WHAT IS REQUIRED »
Every record below is to be restated word for word, and no picture is to be copied.

DATA EXCERPTS »

● ● ● ● ●

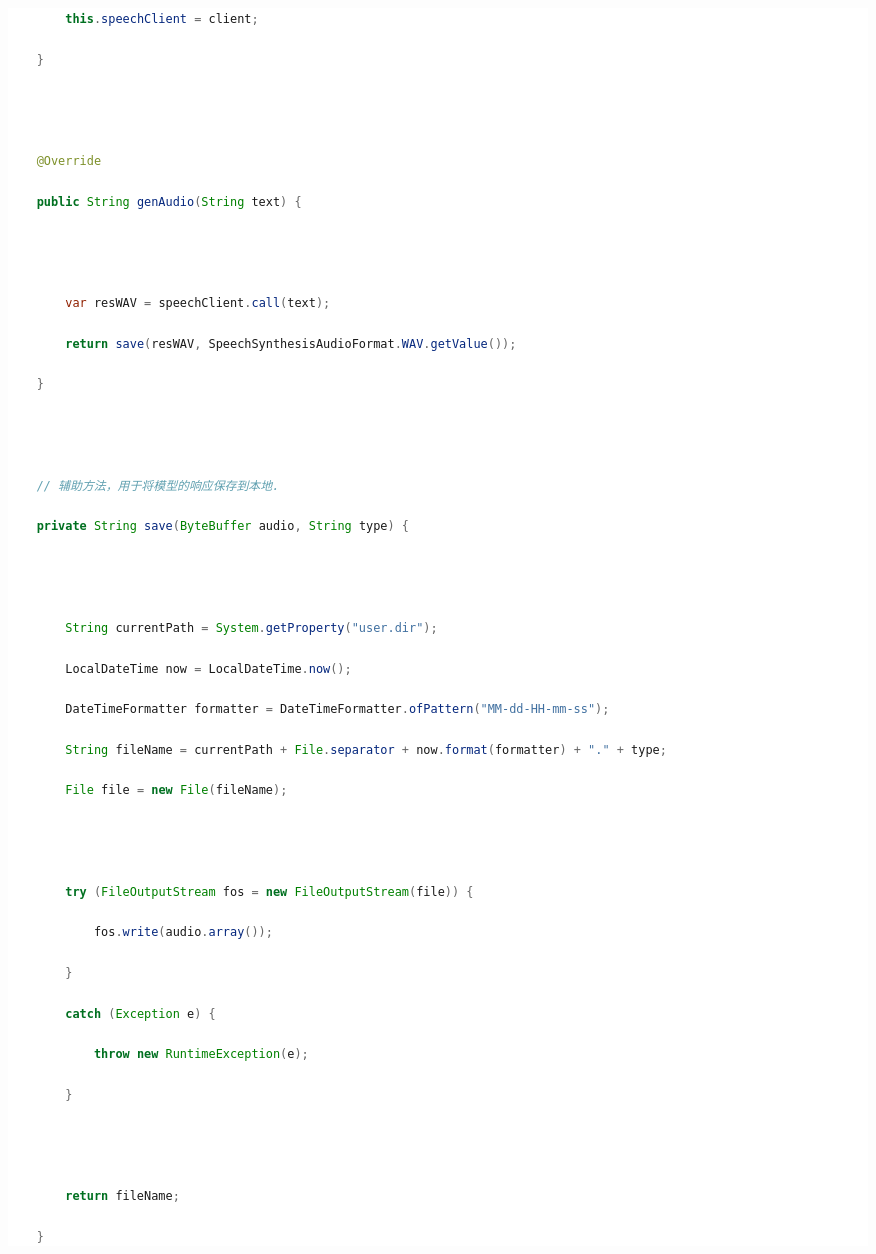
 ```java
        this.speechClient = client;

    }




    @Override

    public String genAudio(String text) {




        var resWAV = speechClient.call(text);

        return save(resWAV, SpeechSynthesisAudioFormat.WAV.getValue());

    }




    // 辅助方法，用于将模型的响应保存到本地.

    private String save(ByteBuffer audio, String type) {




        String currentPath = System.getProperty("user.dir");

        LocalDateTime now = LocalDateTime.now();

        DateTimeFormatter formatter = DateTimeFormatter.ofPattern("MM-dd-HH-mm-ss");

        String fileName = currentPath + File.separator + now.format(formatter) + "." + type;

        File file = new File(fileName);




        try (FileOutputStream fos = new FileOutputStream(file)) {

            fos.write(audio.array());

        }

        catch (Exception e) {

            throw new RuntimeException(e);

        }




        return fileName;

    }


```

● ● ● ● ●

TASK RESPONSE »
 ```java
        this.speechClient = client;

    }




    @Override

    public String genAudio(String text) {




        var resWAV = speechClient.call(text);

        return save(resWAV, SpeechSynthesisAudioFormat.WAV.getValue());

    }




    // 辅助方法，用于将模型的响应保存到本地.

    private String save(ByteBuffer audio, String type) {




        String currentPath = System.getProperty("user.dir");

        LocalDateTime now = LocalDateTime.now();

        DateTimeFormatter formatter = DateTimeFormatter.ofPattern("MM-dd-HH-mm-ss");

        String fileName = currentPath + File.separator + now.format(formatter) + "." + type;

        File file = new File(fileName);




        try (FileOutputStream fos = new FileOutputStream(file)) {

            fos.write(audio.array());

        }

        catch (Exception e) {

            throw new RuntimeException(e);

        }




        return fileName;

    }


```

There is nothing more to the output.